• Plain-text document sources:
***

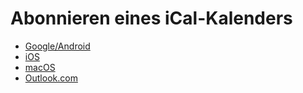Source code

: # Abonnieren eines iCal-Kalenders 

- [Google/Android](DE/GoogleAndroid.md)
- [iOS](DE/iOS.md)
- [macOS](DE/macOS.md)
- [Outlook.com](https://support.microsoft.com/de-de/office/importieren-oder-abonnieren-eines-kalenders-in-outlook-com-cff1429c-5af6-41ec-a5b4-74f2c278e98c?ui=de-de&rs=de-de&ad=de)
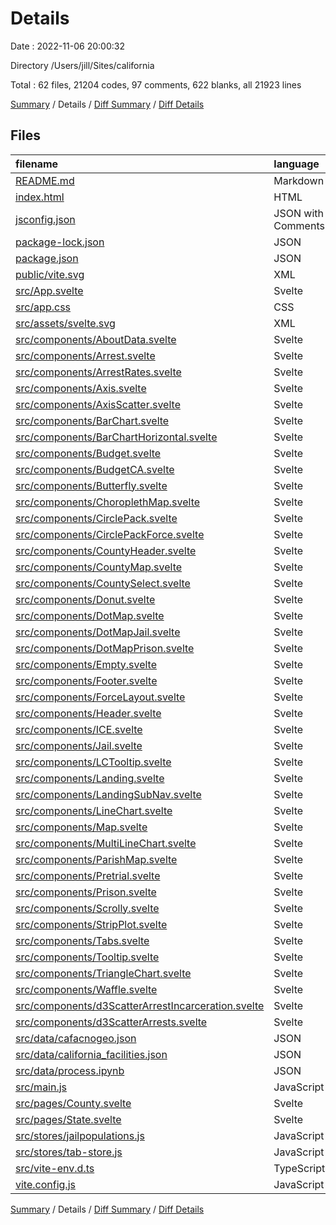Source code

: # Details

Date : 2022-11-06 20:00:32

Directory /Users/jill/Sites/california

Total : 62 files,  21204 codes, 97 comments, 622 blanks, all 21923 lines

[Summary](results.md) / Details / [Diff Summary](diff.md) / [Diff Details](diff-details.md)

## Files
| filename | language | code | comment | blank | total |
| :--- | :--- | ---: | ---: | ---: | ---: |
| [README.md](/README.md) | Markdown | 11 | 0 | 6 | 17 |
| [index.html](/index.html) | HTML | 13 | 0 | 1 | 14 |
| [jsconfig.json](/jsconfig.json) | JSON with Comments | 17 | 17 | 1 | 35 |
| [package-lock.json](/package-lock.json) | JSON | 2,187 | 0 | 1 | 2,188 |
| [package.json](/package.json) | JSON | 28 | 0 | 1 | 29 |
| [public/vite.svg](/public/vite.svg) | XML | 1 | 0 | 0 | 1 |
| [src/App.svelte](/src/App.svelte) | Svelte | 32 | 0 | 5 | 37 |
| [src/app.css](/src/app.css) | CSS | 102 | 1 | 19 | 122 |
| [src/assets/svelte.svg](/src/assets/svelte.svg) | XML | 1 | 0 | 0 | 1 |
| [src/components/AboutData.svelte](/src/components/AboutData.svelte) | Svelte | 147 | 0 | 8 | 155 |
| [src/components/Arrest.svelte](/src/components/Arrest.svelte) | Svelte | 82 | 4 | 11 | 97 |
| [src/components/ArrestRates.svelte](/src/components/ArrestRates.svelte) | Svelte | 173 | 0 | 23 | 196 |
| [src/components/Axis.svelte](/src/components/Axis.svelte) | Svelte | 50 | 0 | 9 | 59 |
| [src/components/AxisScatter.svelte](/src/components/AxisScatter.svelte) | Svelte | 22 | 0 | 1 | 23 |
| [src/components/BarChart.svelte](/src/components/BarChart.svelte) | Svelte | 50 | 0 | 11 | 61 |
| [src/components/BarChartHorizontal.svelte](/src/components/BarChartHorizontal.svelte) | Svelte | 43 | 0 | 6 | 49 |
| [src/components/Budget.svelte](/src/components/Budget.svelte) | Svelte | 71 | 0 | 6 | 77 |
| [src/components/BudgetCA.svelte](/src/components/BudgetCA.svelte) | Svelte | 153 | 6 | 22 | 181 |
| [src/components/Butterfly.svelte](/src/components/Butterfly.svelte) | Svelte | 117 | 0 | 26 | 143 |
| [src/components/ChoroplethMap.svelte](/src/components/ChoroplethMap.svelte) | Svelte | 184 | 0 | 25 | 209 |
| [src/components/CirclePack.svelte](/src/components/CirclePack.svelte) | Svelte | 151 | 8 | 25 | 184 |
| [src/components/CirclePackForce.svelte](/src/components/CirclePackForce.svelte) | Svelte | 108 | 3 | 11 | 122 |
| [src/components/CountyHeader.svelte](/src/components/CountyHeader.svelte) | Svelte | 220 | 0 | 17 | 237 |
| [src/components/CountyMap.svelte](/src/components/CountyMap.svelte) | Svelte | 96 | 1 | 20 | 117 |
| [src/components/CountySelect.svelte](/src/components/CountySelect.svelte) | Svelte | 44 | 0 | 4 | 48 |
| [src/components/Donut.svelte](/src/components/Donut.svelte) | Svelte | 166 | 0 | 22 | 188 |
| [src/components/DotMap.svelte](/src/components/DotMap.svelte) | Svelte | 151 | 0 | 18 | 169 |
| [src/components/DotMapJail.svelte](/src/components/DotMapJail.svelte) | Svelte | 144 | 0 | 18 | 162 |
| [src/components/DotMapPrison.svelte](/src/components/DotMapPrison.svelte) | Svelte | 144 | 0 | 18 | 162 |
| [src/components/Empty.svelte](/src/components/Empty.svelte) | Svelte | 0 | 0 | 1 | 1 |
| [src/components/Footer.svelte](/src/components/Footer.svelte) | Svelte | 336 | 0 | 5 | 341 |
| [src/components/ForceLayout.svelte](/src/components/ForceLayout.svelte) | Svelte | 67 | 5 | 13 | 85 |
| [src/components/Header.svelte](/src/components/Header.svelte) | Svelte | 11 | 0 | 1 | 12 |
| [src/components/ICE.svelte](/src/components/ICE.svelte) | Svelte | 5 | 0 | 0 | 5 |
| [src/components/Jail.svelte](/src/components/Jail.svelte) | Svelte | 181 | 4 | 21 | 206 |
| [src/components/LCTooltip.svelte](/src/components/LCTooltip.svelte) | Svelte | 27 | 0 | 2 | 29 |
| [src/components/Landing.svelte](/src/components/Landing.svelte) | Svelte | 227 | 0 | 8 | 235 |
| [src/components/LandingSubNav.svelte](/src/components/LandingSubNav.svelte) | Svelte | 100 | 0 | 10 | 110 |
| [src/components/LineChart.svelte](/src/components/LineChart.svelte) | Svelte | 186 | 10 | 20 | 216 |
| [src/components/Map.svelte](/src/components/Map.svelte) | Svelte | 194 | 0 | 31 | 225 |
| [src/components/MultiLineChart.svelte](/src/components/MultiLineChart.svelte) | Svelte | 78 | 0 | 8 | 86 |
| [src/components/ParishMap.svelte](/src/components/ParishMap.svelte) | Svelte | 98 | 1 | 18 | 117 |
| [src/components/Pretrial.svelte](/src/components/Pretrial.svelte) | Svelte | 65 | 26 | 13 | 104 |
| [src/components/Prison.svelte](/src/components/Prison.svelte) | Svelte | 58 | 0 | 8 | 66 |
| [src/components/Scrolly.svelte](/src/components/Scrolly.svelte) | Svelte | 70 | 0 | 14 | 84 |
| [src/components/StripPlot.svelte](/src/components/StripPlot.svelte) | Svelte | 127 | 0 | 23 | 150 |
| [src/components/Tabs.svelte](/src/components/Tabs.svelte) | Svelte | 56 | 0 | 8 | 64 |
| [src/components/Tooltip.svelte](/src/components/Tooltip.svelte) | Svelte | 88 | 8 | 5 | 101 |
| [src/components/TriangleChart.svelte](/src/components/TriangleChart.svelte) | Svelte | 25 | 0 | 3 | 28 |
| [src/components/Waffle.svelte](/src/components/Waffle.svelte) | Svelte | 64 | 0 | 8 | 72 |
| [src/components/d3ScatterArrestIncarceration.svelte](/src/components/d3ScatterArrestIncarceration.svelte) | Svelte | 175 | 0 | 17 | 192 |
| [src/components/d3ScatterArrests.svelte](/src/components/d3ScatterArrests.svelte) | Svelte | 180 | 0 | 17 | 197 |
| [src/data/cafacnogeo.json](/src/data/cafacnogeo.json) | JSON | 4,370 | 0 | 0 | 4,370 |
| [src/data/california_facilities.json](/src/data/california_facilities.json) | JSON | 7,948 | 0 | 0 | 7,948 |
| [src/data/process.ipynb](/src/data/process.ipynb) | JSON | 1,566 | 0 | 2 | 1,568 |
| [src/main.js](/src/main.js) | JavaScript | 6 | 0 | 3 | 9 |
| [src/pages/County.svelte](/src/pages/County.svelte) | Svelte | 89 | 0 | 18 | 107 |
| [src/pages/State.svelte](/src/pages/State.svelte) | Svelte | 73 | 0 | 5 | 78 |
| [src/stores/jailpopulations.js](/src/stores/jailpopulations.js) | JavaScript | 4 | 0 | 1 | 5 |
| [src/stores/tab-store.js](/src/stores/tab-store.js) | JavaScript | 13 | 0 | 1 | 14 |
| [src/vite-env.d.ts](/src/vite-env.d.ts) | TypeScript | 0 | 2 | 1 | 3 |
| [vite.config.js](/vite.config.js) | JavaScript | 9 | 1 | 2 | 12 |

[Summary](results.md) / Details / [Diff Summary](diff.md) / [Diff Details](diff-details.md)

***

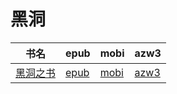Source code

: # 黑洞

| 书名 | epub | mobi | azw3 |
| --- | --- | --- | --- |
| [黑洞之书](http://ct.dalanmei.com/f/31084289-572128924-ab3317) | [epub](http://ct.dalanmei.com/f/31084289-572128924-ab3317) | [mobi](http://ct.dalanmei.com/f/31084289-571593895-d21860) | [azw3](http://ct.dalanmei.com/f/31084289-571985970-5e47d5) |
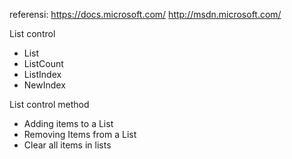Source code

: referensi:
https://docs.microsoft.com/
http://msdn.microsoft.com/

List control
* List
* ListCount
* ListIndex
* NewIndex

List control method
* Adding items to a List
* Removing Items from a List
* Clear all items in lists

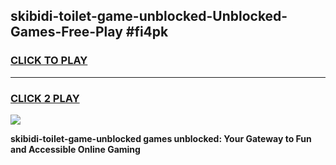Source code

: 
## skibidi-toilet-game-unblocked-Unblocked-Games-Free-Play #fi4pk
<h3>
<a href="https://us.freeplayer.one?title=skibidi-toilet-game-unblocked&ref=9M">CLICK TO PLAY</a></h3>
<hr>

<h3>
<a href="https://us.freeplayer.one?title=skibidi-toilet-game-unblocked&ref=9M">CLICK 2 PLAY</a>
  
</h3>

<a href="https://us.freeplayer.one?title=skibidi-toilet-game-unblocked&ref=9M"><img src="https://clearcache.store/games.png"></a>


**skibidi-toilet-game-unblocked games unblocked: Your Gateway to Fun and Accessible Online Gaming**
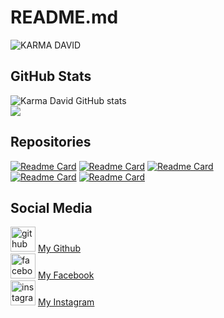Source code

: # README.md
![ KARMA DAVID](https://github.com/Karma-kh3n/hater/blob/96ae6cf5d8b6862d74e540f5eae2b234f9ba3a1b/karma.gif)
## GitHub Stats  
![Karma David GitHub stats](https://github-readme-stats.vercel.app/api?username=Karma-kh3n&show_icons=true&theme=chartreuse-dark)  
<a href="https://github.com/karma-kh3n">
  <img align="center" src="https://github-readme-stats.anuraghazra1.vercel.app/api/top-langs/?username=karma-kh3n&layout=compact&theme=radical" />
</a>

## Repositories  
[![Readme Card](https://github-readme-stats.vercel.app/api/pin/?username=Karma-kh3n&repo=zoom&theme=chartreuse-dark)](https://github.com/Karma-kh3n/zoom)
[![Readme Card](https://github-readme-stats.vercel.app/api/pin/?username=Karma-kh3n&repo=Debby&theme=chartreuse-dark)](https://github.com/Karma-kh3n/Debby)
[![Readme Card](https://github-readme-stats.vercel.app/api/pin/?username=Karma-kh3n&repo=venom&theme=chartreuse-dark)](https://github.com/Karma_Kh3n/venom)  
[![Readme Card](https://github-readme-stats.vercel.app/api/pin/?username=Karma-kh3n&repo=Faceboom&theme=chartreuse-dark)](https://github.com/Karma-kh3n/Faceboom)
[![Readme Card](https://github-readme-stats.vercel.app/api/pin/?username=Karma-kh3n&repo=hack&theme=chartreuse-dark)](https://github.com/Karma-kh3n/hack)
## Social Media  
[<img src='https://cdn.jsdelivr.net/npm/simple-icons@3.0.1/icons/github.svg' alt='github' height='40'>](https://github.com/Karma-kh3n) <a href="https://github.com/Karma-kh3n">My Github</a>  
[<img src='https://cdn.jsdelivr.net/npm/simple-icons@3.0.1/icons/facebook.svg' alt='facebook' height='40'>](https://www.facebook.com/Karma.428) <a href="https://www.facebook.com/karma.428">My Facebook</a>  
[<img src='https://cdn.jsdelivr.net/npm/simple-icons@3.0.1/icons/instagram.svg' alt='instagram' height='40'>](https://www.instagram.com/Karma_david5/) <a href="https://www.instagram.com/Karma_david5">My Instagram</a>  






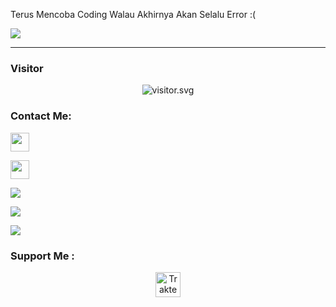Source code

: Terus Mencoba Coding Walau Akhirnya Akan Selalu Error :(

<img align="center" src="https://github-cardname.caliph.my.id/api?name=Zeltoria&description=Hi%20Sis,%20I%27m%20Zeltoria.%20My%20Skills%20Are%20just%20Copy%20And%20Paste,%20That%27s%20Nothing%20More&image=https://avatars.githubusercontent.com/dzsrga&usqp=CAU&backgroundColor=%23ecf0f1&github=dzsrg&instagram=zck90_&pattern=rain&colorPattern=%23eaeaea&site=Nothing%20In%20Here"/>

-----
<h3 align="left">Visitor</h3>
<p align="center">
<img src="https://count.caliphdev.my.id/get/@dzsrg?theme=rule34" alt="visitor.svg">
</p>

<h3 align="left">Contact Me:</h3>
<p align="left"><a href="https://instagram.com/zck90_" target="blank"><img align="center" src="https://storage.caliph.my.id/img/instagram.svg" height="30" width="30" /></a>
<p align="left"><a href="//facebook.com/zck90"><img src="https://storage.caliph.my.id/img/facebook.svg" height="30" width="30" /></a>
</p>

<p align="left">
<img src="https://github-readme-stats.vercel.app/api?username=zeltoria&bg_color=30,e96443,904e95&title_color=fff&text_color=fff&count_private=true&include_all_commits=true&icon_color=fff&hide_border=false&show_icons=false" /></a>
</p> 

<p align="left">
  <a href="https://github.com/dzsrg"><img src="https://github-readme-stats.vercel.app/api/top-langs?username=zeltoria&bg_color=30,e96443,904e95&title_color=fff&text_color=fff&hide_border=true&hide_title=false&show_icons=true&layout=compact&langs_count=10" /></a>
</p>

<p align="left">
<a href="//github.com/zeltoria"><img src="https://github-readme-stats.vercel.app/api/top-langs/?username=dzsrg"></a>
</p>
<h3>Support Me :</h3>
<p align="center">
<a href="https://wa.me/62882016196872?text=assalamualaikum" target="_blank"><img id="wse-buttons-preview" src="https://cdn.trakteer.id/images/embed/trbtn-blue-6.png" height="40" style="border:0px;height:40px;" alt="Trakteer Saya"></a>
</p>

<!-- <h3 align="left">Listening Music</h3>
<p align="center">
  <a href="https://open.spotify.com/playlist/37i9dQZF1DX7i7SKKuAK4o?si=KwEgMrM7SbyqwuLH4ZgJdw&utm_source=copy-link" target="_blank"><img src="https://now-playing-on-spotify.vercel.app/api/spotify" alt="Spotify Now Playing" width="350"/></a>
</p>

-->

***

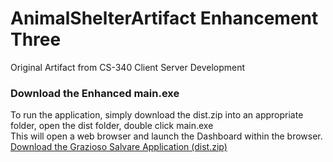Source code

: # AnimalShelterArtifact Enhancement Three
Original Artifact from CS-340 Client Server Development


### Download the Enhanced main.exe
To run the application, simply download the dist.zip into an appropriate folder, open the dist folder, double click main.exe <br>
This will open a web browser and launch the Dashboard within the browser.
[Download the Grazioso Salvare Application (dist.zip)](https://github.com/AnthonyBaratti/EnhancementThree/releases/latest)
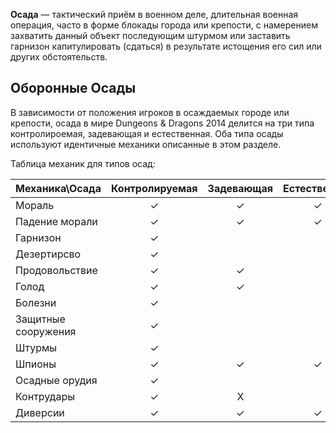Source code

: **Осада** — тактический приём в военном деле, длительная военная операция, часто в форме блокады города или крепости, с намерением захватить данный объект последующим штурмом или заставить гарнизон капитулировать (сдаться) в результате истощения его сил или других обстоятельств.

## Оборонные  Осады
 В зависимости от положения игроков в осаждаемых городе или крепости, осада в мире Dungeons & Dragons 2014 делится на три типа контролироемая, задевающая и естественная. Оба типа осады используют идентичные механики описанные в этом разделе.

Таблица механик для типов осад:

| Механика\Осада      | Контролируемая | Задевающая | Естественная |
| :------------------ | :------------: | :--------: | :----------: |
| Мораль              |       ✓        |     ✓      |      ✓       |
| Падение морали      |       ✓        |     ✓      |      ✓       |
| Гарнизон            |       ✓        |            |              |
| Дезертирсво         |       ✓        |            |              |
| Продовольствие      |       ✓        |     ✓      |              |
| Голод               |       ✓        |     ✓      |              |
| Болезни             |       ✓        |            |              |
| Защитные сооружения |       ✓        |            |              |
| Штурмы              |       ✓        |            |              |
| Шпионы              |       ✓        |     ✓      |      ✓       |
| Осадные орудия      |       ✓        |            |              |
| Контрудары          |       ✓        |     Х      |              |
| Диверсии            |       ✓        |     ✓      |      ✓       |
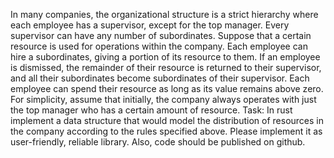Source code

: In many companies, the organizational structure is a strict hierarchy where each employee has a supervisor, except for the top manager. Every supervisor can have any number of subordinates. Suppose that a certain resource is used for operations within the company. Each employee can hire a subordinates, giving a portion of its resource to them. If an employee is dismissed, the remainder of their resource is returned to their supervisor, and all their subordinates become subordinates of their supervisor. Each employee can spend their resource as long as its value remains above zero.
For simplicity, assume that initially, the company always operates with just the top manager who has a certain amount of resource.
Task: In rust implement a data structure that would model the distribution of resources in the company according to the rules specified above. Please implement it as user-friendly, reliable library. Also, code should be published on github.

***

• REQUIRED WORK: Going through the records above, state how many lines carry "open", with no other text.

• PROBLEM SOLUTION: 3